- DATA TO EXAMINE
────────────────────
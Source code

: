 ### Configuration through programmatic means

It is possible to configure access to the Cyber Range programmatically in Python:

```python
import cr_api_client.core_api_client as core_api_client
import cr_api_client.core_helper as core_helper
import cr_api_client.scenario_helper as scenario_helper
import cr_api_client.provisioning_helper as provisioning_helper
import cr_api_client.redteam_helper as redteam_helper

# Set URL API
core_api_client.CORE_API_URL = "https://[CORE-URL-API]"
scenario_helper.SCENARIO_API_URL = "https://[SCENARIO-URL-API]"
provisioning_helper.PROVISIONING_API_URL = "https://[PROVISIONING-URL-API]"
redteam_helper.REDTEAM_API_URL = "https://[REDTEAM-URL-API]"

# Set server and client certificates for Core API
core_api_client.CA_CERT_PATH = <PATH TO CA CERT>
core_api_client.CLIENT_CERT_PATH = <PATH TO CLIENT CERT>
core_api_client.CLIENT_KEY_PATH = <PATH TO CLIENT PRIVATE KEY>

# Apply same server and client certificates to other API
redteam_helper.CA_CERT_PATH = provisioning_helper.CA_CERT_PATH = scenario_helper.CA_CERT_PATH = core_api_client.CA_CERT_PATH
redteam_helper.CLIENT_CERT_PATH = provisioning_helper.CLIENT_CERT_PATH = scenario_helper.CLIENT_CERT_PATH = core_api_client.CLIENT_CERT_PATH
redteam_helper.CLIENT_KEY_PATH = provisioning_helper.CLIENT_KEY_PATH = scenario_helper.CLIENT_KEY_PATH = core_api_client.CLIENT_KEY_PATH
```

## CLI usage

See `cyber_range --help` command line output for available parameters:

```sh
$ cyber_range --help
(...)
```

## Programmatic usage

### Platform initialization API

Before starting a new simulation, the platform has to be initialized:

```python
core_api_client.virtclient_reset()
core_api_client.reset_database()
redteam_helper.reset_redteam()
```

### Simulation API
────────────────────
- YOUR INSTRUCTIONS
Repeat the records exactly, leaving out none of them.

- ANSWER AREA
Source code

: ### Configuration through programmatic means

It is possible to configure access to the Cyber Range programmatically in Python:

```python
import cr_api_client.core_api_client as core_api_client
import cr_api_client.core_helper as core_helper
import cr_api_client.scenario_helper as scenario_helper
import cr_api_client.provisioning_helper as provisioning_helper
import cr_api_client.redteam_helper as redteam_helper

# Set URL API
core_api_client.CORE_API_URL = "https://[CORE-URL-API]"
scenario_helper.SCENARIO_API_URL = "https://[SCENARIO-URL-API]"
provisioning_helper.PROVISIONING_API_URL = "https://[PROVISIONING-URL-API]"
redteam_helper.REDTEAM_API_URL = "https://[REDTEAM-URL-API]"

# Set server and client certificates for Core API
core_api_client.CA_CERT_PATH = <PATH TO CA CERT>
core_api_client.CLIENT_CERT_PATH = <PATH TO CLIENT CERT>
core_api_client.CLIENT_KEY_PATH = <PATH TO CLIENT PRIVATE KEY>

# Apply same server and client certificates to other API
redteam_helper.CA_CERT_PATH = provisioning_helper.CA_CERT_PATH = scenario_helper.CA_CERT_PATH = core_api_client.CA_CERT_PATH
redteam_helper.CLIENT_CERT_PATH = provisioning_helper.CLIENT_CERT_PATH = scenario_helper.CLIENT_CERT_PATH = core_api_client.CLIENT_CERT_PATH
redteam_helper.CLIENT_KEY_PATH = provisioning_helper.CLIENT_KEY_PATH = scenario_helper.CLIENT_KEY_PATH = core_api_client.CLIENT_KEY_PATH
```

## CLI usage

See `cyber_range --help` command line output for available parameters:

```sh
$ cyber_range --help
(...)
```

## Programmatic usage

### Platform initialization API

Before starting a new simulation, the platform has to be initialized:

```python
core_api_client.virtclient_reset()
core_api_client.reset_database()
redteam_helper.reset_redteam()
```

### Simulation API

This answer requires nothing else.